Figure 2. An example of MCS. The time window (orange) is swept by collecting counts within a set number of channels (blue) multiple times to build up the decay. Photons 2 and 3 arrive within the same channel and therefore appear as arriving at the same time. 

When multiple photons arrive within the same channel they are recorded as having the same arrival time. The time resolution of the MCS measurement is determined by the time width of the channels in the sweep. Time resolution can be increased by adding more channels, which is typically limited to a maximum time resolution due to constraints on the electronics. This lack of temporal resolution makes MCS unsuitable for photoluminescent decays with lifetimes under 100 ns such as fluorescent emitters, but it is ideal for phosphorescent emitters.  

MCS Decay Example

An example of a single exponential phosphorescent decay acquired using MCS is shown in Figure 3. The data has been tail fitted from the peak of the decay to the baseline to give a single 119 µs lifetime component. 

Figure 3. Phosphorescence decay of a Europium complex (blue), the single exponential tail fit (red), and the residuals of this fit (grey). Measured on an FS5 Spectrofluorometer using a Xenon microsecond flashlamp for excitation. 

Can You Separate Fluorescence and Phosphorescence? 

Samples may exhibit short, fluorescent decays and longer phosphorescent decays. Both cannot be recorded in high resolution simultaneously, but MCS may be used to isolate the phosphorescent components by using time gating. Time gating removes the fluorescent components from the histogram by switching off the detector at earlier arrival times, effectively blinding the detector to these photons.  

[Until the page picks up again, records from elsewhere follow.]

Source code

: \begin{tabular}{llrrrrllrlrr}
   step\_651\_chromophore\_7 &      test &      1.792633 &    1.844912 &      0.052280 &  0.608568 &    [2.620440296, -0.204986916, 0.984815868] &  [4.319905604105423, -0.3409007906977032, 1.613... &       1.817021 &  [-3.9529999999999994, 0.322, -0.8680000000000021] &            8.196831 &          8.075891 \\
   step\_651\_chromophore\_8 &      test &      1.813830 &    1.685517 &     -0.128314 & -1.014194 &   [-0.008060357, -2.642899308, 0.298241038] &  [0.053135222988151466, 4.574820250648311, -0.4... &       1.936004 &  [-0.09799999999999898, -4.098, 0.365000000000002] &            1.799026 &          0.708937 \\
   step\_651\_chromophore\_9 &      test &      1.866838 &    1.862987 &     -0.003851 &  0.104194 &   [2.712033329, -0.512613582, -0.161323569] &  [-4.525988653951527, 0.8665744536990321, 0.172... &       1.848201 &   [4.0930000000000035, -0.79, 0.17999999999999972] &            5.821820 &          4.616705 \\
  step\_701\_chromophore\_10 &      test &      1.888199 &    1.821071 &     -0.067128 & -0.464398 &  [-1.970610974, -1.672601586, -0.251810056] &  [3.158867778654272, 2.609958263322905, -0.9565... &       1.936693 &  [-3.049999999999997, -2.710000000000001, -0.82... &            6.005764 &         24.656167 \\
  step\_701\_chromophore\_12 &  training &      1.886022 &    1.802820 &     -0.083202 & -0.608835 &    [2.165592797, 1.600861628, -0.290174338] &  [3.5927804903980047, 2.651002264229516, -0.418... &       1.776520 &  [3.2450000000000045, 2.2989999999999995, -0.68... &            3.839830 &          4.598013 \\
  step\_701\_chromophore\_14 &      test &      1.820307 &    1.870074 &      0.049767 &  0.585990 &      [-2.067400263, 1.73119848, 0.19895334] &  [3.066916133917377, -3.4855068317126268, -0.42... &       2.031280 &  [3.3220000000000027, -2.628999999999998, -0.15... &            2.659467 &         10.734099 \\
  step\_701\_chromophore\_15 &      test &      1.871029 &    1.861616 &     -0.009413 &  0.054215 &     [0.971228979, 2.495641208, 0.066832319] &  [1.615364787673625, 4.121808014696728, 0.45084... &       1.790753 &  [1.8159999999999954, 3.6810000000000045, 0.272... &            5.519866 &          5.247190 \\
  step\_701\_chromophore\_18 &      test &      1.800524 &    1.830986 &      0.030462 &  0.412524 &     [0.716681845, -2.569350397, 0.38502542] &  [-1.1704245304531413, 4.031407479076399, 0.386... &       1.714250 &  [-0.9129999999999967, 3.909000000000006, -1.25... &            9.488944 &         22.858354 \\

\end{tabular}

Time ­Correlated Single ­Photon Counting vs Multi­channel Scaling

An alternative approach to recording photoluminescence decays is the more common time-correlated single­ photon counting (TCSPC) technique. The key difference between TCSPC and MCS is that in TCSPC only a maximum of one emitted photon can be detected per excitation pulse, while MCS can detect multiple photons per excitation pulse.  

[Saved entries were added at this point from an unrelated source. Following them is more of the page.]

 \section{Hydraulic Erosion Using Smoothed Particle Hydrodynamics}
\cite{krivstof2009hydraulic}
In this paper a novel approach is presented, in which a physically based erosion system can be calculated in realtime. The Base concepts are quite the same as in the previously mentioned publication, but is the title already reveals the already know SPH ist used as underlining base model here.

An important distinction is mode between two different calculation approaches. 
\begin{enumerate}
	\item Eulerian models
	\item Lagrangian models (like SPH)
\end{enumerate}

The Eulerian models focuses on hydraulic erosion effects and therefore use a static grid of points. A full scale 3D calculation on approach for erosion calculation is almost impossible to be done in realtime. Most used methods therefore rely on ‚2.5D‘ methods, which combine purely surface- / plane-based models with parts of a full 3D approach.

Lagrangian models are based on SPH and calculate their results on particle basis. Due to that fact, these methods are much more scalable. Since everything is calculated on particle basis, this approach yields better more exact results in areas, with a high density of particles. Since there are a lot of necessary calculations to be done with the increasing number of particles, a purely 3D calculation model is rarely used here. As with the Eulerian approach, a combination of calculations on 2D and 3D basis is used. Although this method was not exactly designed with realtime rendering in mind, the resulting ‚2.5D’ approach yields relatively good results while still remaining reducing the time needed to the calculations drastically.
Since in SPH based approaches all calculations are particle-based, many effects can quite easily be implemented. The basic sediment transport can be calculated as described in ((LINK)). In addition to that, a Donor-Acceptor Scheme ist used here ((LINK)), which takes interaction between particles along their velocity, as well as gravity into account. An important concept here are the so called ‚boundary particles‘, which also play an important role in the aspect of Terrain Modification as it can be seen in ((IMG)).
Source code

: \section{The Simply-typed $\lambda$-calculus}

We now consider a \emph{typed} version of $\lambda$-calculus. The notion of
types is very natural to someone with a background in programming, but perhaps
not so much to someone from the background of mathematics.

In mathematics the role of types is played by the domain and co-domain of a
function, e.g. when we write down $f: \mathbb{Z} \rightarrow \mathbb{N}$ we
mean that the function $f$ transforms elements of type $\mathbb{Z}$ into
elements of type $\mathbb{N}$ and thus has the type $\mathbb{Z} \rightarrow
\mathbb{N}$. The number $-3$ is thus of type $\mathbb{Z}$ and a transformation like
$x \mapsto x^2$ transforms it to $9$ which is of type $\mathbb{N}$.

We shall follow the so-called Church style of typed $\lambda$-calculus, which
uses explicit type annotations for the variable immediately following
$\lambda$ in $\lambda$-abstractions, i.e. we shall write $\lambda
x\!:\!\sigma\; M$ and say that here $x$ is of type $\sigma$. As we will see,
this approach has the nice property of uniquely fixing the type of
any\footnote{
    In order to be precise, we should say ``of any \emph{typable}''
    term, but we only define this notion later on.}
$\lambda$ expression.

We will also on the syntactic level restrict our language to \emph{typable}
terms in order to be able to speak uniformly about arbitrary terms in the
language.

In TCSPC the emission count rate must stay below 5% of the laser repetition rate to reduce the probability of multiple emitted photons arriving at the detector and being missed. If higher count rates are used, pulse pile-up occurs, which causes the recorded decay to be skewed to a shorter decay time.1–3 This is shown in Figure 4, where only two STOP signals are recorded for 6 excitations of the sample.   

Figure 4. TCSPC method where a pulsed laser starts the counting, and a single detected photon acts as the stop signal. 

When measuring short fluorescence lifetimes TCSPC acquisition times are quick as high repetition rate MHz lasers can be used to record millions of photons of the decay within seconds despite this 5% limit. However, it becomes increasingly slow for measuring longer lifetimes as the laser repetition rate must be decreased. Phosphorescence emitters with lifetimes in the hundreds of microseconds to milliseconds would take hours or even days to acquire using TCSPC.   

Because MCS can record multiple photons per excitation cycle, the acquisition time is much lower than in TCSPC, especially when measuring long lifetime decays. The downside of MCS is that it has reduced temporal resolution compared to TCSPC. MCS is therefore the optimum technique for measuring longer-lifetime phosphorescent samples where the femtosecond time resolution of TCSPC is not required, and the higher acquisition speed of MCS is a clear advantage.  

Table 1. Comparison of TCSPC and MCS. 

Method Photoluminescence Recorded Lifetimes Resolution Repetition Rates
TCSPC Fluorescence ps, ns Higher Higher
MCS Phosphorescence µs, ms, s Lower Lower

 

References

1 W. (Wolfgang) Becker, Advanced time-correlated single photon counting techniques, Springer, 2005. 

2 W. Becker, The bh TCSPC Handbook, 8th edn., 2019. 

3 J. R. Lakowicz, Principles of Fluorescence Spectroscopy Third Edition, 2010.